'''

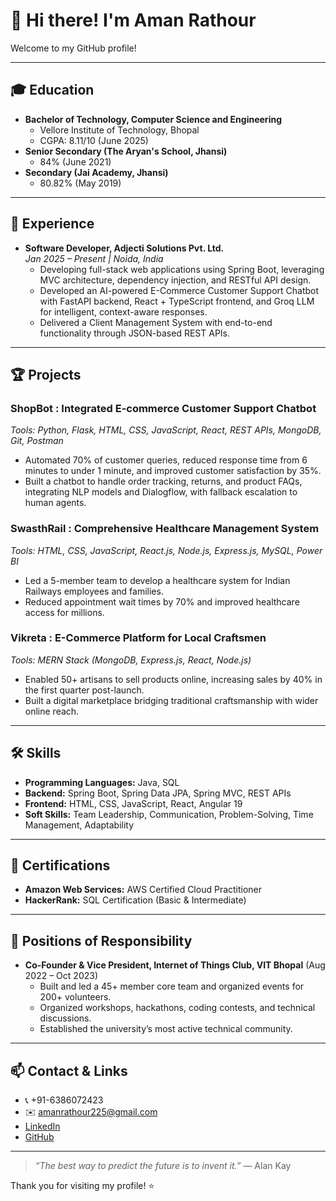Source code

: # 👋 Hi there! I'm Aman Rathour

Welcome to my GitHub profile!

---

## 🎓 Education
- **Bachelor of Technology, Computer Science and Engineering**
  - Vellore Institute of Technology, Bhopal
  - CGPA: 8.11/10 (June 2025)
- **Senior Secondary (The Aryan's School, Jhansi)**
  - 84% (June 2021)
- **Secondary (Jai Academy, Jhansi)**
  - 80.82% (May 2019)

---

## 💼 Experience
- **Software Developer, Adjecti Solutions Pvt. Ltd.**  
  _Jan 2025 – Present | Noida, India_
  - Developing full-stack web applications using Spring Boot, leveraging MVC architecture, dependency injection, and RESTful API design.
  - Developed an AI-powered E-Commerce Customer Support Chatbot with FastAPI backend, React + TypeScript frontend, and Groq LLM for intelligent, context-aware responses.
  - Delivered a Client Management System with end-to-end functionality through JSON-based REST APIs.

---

## 🏆 Projects

### ShopBot : Integrated E-commerce Customer Support Chatbot
_Tools: Python, Flask, HTML, CSS, JavaScript, React, REST APIs, MongoDB, Git, Postman_
- Automated 70% of customer queries, reduced response time from 6 minutes to under 1 minute, and improved customer satisfaction by 35%.
- Built a chatbot to handle order tracking, returns, and product FAQs, integrating NLP models and Dialogflow, with fallback escalation to human agents.

### SwasthRail : Comprehensive Healthcare Management System
_Tools: HTML, CSS, JavaScript, React.js, Node.js, Express.js, MySQL, Power BI_
- Led a 5-member team to develop a healthcare system for Indian Railways employees and families.
- Reduced appointment wait times by 70% and improved healthcare access for millions.

### Vikreta : E-Commerce Platform for Local Craftsmen
_Tools: MERN Stack (MongoDB, Express.js, React, Node.js)_
- Enabled 50+ artisans to sell products online, increasing sales by 40% in the first quarter post-launch.
- Built a digital marketplace bridging traditional craftsmanship with wider online reach.

---

## 🛠️ Skills
- **Programming Languages:** Java, SQL
- **Backend:** Spring Boot, Spring Data JPA, Spring MVC, REST APIs
- **Frontend:** HTML, CSS, JavaScript, React, Angular 19
- **Soft Skills:** Team Leadership, Communication, Problem-Solving, Time Management, Adaptability

---

## 🥇 Certifications
- **Amazon Web Services:** AWS Certified Cloud Practitioner
- **HackerRank:** SQL Certification (Basic & Intermediate)

---

## 🤝 Positions of Responsibility
- **Co-Founder & Vice President, Internet of Things Club, VIT Bhopal** (Aug 2022 – Oct 2023)
  - Built and led a 45+ member core team and organized events for 200+ volunteers.
  - Organized workshops, hackathons, coding contests, and technical discussions.
  - Established the university’s most active technical community.

---

## 📫 Contact & Links
- 📞 +91-6386072423  
- ✉️ [amanrathour225@gmail.com](mailto:amanrathour225@gmail.com)  
- [LinkedIn](https://linkedin.com/in/aman-rathour-vitb/)  
- [GitHub](https://github.com/amanrathour14)

---

> _“The best way to predict the future is to invent it.”_ — Alan Kay

Thank you for visiting my profile! ⭐️
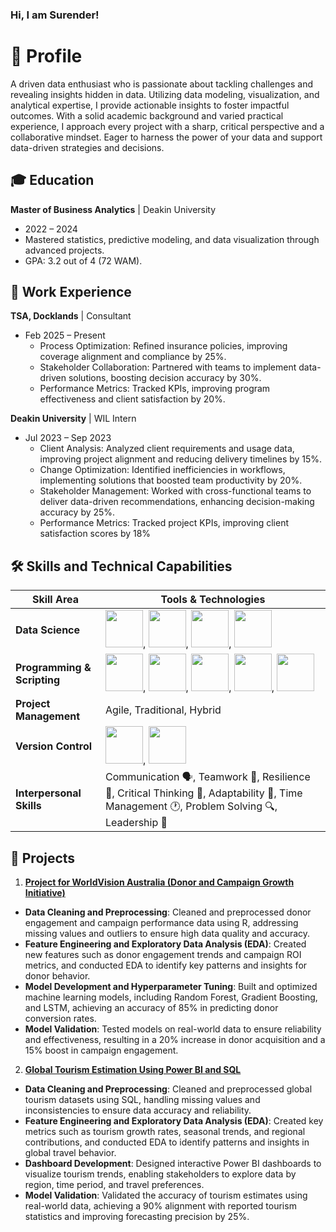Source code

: ### Hi, I am Surender!

# 📜 Profile

A driven data enthusiast who is passionate about tackling challenges and revealing insights hidden in data. Utilizing data modeling, visualization, and analytical expertise, I provide actionable insights to foster impactful outcomes. With a solid academic background and varied practical experience, I approach every project with a sharp, critical perspective and a collaborative mindset. Eager to harness the power of your data and support data-driven strategies and decisions.

## 🎓 Education

**Master of Business Analytics** | Deakin University
- 2022 – 2024
- Mastered statistics, predictive modeling, and data visualization through advanced projects.
- GPA: 3.2 out of 4 (72 WAM).

## 💼 Work Experience
**TSA, Docklands** | Consultant
- Feb 2025 – Present
  - Process Optimization: Refined insurance policies, improving coverage alignment and compliance by 25%.
  - Stakeholder Collaboration: Partnered with teams to implement data-driven solutions, boosting decision accuracy by 30%.
  - Performance Metrics: Tracked KPIs, improving program effectiveness and client satisfaction by 20%.

**Deakin University** | WIL Intern
- Jul 2023 – Sep 2023
  - Client Analysis: Analyzed client requirements and usage data, improving project alignment and reducing delivery timelines by 15%.
  - Change Optimization: Identified inefficiencies in workflows, implementing solutions that boosted team productivity by 20%.
  - Stakeholder Management: Worked with cross-functional teams to deliver data-driven recommendations, enhancing decision-making accuracy by 25%.
  - Performance Metrics: Tracked project KPIs, improving client satisfaction scores by 18%
 
## 🛠️ Skills and Technical Capabilities

| **Skill Area**           | **Tools & Technologies**                   |
|--------------------------|--------------------------------------------|
| **Data Science**         | <img src="https://cdn.freebiesupply.com/logos/large/2x/python-5-logo-png-transparent.png" width="60">, <img src="https://www.r-project.org/logo/Rlogo.png" width="60">, <img src="https://w7.pngwing.com/pngs/170/924/png-transparent-microsoft-sql-server-microsoft-azure-sql-database-microsoft-text-logo-microsoft-azure.png" width="60">, <img src="img/62e14245eb4d9a9dc054c181 (1).png" width="60"> |
| **Programming & Scripting** | <img src="https://cdn.freebiesupply.com/logos/large/2x/python-5-logo-png-transparent.png" width="60">, <img src="https://static.vecteezy.com/system/resources/previews/022/101/050/original/java-logo-transparent-free-png.png" width="60">, <img src="https://www.freepnglogos.com/uploads/javascript-png/javascript-logo-transparent-logo-javascript-images-3.png" width="60">, <img src="https://cdn.worldvectorlogo.com/logos/bash-1.svg" width="60">, <img src="https://e1.pngegg.com/pngimages/64/313/png-clipart-simply-styled-icon-set-731-icons-free-powershell-white-and-blue-logo-illustration-thumbnail.png" width="60"> |
| **Project Management**   | Agile, Traditional, Hybrid                  |
| **Version Control**      | <img src="https://git-scm.com/images/logos/downloads/Git-Logo-2Color.png" width="60">, <img src="https://cloudogu.com/images/blog/2013/04/mercurial-logo.png" width="60"> |
| **Interpersonal Skills** | Communication 🗣️, Teamwork 🤝, Resilience 💪, Critical Thinking 🧠, Adaptability 🌿, Time Management 🕐, Problem Solving 🔍, Leadership 👑 |

## 📁 Projects

1. **[Project for WorldVision Australia (Donor and Campaign Growth Initiative)](https://tinyurl.com/WorldVisionProject)**
  - **Data Cleaning and Preprocessing**: Cleaned and preprocessed donor engagement and campaign performance data using R, addressing missing values and outliers to ensure high data quality and accuracy.  
  - **Feature Engineering and Exploratory Data Analysis (EDA)**: Created new features such as donor engagement trends and campaign ROI metrics, and conducted EDA to identify key patterns and insights for donor behavior.  
  - **Model Development and Hyperparameter Tuning**: Built and optimized machine learning models, including Random Forest, Gradient Boosting, and LSTM, achieving an accuracy of 85% in predicting donor conversion rates.  
  - **Model Validation**: Tested models on real-world data to ensure reliability and effectiveness, resulting in a 20% increase in donor acquisition and a 15% boost in campaign engagement.

2. **[Global Tourism Estimation Using Power BI and SQL](https://shorturl.at/dLohe)**
  - **Data Cleaning and Preprocessing**: Cleaned and preprocessed global tourism datasets using SQL, handling missing values and inconsistencies to ensure data accuracy and reliability.  
  - **Feature Engineering and Exploratory Data Analysis (EDA)**: Created key metrics such as tourism growth rates, seasonal trends, and regional contributions, and conducted EDA to identify patterns and insights in global travel behavior.  
  - **Dashboard Development**: Designed interactive Power BI dashboards to visualize tourism trends, enabling stakeholders to explore data by region, time period, and travel preferences.  
  - **Model Validation**: Validated the accuracy of tourism estimates using real-world data, achieving a 90% alignment with reported tourism statistics and improving forecasting precision by 25%.
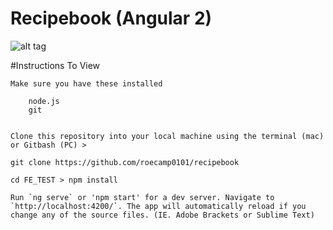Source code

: # Recipebook (Angular 2)


![alt tag](http://therecipeapp.com.au/wp-content/uploads/2013/11/recipe_app_control_panel.png)


#Instructions To View

    Make sure you have these installed
        
        node.js
        git
        
    
    Clone this repository into your local machine using the terminal (mac) or Gitbash (PC) > 
    
    git clone https://github.com/roecamp0101/recipebook
    
    cd FE_TEST > npm install
    
    Run `ng serve` or 'npm start' for a dev server. Navigate to `http://localhost:4200/`. The app will automatically reload if you change any of the source files. (IE. Adobe Brackets or Sublime Text)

'''

Which lines in the material contain the word "Programming"? Pull each of them out.

- **Programming Languages:** Java, SQL
| **Programming & Scripting** | <img src="https://cdn.freebiesupply.com/logos/large/2x/python-5-logo-png-transparent.png" width="60">, <img src="https://static.vecteezy.com/system/resources/previews/022/101/050/original/java-logo-transparent-free-png.png" width="60">, <img src="https://www.freepnglogos.com/uploads/javascript-png/javascript-logo-transparent-logo-javascript-images-3.png" width="60">, <img src="https://cdn.worldvectorlogo.com/logos/bash-1.svg" width="60">, <img src="https://e1.pngegg.com/pngimages/64/313/png-clipart-simply-styled-icon-set-731-icons-free-powershell-white-and-blue-logo-illustration-thumbnail.png" width="60"> |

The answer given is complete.